▶ **WHAT TO WORK ON**: Lines in the data below that contain the word "Message" are to be copied.

[Dataset entries]
-=-=-

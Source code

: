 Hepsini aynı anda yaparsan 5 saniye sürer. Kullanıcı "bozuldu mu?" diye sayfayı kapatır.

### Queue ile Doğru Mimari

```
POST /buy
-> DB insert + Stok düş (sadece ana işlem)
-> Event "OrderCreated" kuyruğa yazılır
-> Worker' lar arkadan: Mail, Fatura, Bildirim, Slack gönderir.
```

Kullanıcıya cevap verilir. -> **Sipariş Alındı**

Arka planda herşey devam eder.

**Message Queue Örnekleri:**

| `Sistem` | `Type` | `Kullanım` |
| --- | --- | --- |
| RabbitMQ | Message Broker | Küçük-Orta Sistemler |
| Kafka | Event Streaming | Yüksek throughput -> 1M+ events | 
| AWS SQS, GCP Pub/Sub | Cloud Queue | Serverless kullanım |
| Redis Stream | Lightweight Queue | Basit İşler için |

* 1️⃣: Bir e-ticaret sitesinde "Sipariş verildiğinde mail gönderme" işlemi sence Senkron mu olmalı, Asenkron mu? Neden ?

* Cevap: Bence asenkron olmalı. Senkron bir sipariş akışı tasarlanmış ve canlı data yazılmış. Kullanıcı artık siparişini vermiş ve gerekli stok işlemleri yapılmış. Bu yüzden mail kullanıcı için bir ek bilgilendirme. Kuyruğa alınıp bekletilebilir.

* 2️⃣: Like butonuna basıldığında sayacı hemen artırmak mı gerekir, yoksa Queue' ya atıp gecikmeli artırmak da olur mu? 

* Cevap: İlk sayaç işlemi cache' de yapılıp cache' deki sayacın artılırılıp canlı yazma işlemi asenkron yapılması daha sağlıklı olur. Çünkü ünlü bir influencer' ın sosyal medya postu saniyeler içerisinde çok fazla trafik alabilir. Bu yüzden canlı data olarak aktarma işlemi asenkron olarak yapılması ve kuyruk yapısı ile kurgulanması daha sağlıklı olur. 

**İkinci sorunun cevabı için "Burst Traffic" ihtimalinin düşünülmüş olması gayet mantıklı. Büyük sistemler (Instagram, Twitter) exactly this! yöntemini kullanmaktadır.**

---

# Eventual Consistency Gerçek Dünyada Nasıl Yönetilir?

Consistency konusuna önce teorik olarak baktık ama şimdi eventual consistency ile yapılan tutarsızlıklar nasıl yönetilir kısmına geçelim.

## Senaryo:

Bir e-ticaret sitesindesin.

-=-=-

▶ **TASK RESPONSE**:
**Message Queue Örnekleri:**
| RabbitMQ | Message Broker | Küçük-Orta Sistemler |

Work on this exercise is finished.